Ms Amber Jones1, Mr Perry Judd1, Dr Hannah Carter2, Dr Clare Burns1, Dr Angela Chang1, Ms Andrea Mc Kittrick1, Ms Anita Plaza1, Dr Michelle Cottrell1
1Royal Brisbane and Women’s Hospital, Brisbane, Australia, 2Australian Centre for Health Services Innovation, Institute of Health and Biomedical Innovation, Queensland University of Technology, Brisbane, Australia
Background: RBWH provides a state-wide specialist burns service to over 1,000 individuals every year, many of whom reside outside the Metro North catchment. Historically, patients were required to travel to Brisbane to receive ongoing outpatient Allied Health care post burn injury. Telehealth presented an opportunity to mitigate many of the challenges in accessing these services.
Aim: To evaluate the implementation of the RBWH Allied Health TeleBurns Service as an alternative method of service delivery to prevent patients having to travel to access equivalent in-person services.
Methods: A multi-methods approach, embedded within the RE-AIM framework, was undertaken for all patients referred to the service between April 2019 – December 2020.

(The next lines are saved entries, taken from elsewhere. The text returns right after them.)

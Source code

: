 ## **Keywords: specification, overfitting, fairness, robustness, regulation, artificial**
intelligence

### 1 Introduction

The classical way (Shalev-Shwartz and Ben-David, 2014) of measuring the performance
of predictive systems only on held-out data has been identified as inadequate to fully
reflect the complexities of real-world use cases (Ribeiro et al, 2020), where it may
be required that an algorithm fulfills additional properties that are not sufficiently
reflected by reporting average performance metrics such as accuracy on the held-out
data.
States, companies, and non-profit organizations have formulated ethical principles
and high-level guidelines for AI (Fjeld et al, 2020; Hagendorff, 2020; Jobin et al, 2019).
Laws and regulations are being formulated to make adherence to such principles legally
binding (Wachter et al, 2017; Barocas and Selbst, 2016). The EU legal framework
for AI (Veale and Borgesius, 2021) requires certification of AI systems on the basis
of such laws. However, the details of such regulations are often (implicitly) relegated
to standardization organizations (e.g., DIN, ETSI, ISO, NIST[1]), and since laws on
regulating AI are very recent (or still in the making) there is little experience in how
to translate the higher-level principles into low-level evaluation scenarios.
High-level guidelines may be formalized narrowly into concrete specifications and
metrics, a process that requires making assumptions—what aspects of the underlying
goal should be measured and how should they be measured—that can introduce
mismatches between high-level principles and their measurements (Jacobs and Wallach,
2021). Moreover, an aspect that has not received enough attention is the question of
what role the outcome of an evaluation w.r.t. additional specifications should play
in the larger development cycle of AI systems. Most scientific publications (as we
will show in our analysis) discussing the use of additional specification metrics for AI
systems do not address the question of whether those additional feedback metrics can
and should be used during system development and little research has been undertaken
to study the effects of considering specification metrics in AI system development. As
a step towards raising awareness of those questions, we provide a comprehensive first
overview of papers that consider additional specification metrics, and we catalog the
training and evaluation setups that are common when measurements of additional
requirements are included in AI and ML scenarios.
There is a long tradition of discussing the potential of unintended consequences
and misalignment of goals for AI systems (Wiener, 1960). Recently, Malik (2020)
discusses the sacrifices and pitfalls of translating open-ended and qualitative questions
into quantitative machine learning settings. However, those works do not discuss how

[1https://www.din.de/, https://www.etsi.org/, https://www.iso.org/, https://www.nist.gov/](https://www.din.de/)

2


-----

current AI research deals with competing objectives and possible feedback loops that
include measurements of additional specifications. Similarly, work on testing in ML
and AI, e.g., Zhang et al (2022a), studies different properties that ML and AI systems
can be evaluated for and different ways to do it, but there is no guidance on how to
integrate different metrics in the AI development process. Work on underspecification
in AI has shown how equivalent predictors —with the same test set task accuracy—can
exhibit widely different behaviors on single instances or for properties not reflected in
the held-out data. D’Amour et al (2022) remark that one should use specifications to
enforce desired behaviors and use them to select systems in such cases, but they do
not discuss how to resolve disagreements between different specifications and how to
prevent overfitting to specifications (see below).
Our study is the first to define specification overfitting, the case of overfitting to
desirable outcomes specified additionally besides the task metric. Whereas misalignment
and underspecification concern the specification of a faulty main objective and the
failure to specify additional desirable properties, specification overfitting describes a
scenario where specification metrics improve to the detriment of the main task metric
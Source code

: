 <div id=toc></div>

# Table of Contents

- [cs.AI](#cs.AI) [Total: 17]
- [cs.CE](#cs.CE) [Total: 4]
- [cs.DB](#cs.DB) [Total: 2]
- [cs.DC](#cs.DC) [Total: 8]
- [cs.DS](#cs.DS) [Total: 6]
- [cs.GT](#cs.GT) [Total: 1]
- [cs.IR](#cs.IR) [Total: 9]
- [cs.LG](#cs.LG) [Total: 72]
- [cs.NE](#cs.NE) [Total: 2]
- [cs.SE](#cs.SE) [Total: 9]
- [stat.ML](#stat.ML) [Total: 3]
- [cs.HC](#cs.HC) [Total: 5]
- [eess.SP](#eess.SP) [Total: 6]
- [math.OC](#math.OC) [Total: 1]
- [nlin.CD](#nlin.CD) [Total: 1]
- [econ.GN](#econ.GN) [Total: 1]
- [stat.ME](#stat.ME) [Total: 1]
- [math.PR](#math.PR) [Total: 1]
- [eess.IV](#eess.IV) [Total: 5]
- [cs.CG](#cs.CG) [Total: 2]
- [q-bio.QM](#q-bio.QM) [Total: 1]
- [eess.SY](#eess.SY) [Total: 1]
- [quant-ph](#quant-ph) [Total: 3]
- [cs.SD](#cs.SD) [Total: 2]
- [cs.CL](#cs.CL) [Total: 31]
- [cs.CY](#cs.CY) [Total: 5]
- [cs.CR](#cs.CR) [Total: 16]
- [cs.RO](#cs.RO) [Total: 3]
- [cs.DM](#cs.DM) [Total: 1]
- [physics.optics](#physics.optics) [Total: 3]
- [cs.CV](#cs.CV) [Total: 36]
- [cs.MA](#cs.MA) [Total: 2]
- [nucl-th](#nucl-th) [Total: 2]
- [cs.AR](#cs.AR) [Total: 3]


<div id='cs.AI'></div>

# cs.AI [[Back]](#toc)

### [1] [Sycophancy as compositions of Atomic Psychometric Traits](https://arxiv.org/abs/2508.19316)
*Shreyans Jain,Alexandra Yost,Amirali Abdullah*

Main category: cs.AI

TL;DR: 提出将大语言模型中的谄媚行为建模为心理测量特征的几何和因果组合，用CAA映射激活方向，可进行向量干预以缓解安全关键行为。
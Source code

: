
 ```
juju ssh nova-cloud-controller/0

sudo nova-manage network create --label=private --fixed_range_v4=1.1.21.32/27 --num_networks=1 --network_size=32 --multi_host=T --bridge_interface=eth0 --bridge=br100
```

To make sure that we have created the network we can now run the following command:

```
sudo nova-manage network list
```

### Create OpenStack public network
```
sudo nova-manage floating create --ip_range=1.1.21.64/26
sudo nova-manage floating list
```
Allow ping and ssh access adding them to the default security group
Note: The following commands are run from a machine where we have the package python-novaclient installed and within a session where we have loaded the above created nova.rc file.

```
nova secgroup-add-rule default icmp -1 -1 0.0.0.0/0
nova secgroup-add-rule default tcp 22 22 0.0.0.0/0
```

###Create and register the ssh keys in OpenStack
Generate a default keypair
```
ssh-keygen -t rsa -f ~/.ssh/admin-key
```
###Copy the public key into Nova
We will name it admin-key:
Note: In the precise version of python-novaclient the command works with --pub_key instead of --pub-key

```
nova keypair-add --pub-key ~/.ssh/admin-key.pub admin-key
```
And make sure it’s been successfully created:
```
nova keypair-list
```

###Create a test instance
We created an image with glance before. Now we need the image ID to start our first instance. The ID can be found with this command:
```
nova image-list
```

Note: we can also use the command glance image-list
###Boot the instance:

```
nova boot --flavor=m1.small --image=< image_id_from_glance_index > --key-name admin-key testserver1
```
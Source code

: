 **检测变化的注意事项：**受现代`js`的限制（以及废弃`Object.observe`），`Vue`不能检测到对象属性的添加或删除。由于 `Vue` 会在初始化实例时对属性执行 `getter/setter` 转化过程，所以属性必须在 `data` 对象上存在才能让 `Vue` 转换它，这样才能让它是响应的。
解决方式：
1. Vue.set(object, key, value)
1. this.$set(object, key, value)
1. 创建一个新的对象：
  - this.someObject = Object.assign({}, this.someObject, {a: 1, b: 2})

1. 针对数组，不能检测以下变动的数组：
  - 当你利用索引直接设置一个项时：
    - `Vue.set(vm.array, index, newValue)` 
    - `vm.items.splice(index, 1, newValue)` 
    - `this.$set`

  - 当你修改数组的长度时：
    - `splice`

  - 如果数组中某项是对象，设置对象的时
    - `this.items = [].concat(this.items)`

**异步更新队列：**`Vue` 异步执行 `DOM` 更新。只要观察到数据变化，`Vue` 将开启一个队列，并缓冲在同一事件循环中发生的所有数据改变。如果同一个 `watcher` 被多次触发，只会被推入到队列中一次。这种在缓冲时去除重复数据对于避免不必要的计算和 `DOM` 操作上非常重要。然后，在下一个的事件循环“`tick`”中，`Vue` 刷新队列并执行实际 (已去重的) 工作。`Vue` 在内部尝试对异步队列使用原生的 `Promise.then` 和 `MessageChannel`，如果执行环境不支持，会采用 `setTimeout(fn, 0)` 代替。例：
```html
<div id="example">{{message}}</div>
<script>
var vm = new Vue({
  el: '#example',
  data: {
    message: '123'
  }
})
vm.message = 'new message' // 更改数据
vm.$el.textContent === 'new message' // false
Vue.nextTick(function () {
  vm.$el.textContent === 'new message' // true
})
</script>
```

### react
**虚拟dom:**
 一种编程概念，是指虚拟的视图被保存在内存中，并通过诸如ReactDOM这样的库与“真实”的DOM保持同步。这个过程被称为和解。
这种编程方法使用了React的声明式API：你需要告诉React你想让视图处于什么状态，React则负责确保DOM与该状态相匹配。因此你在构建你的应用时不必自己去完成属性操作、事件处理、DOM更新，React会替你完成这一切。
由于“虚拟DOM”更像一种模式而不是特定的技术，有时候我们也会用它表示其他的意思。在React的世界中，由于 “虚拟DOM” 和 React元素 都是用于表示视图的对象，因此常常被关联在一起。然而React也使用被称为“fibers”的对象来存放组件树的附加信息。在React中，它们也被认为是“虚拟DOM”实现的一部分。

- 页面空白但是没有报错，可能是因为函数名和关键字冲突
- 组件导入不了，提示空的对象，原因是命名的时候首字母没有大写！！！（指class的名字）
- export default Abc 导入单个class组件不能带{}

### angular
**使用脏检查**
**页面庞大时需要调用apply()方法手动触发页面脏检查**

Results: Of the 318 referrals to the service, 623 consults were attended by 201 unique patients. Most consults (72%) were directly into the patients’ home, while 40 Queensland Health facilities (across all 15 health service districts) were involved in supporting inter-facility appointments. Delivery of the service cost an average of $437 per appointment. An estimated patient travel distance of 522,197km was avoided, equating to a saving of $147,097 in subsidised travel expenses and $74,387 in estimated out of pocket expenses. This translated to an average of $1,101 in travel expenses avoided per patient. There were no adverse events or clinical safety incidents. Only 6.8% of all consults had major technical issues. High levels of satisfaction were reported by both patients and clinicians.
Conclusion: The RBWH Allied Health TeleBurns Service was successfully implemented as an alternative pathway for individuals with burn injuries to be able to access specialised care closer to home. Results may support the implementation of telehealth burns services in other jurisdictions.
Amber Jones is the Occupational Therapy Trauma Team Leader at the Royal Brisbane and Women’s Hospital. She has worked within the Professor Stuart Pegg Adult Burn Centre since 2005. In 2019 Amber completed a Graduate Certificate in Health Science (Health Services Innovation). She is currently enrolled in a research higher degree to develop and evaluate a telehealth model for the delivery of occupational therapy burn care.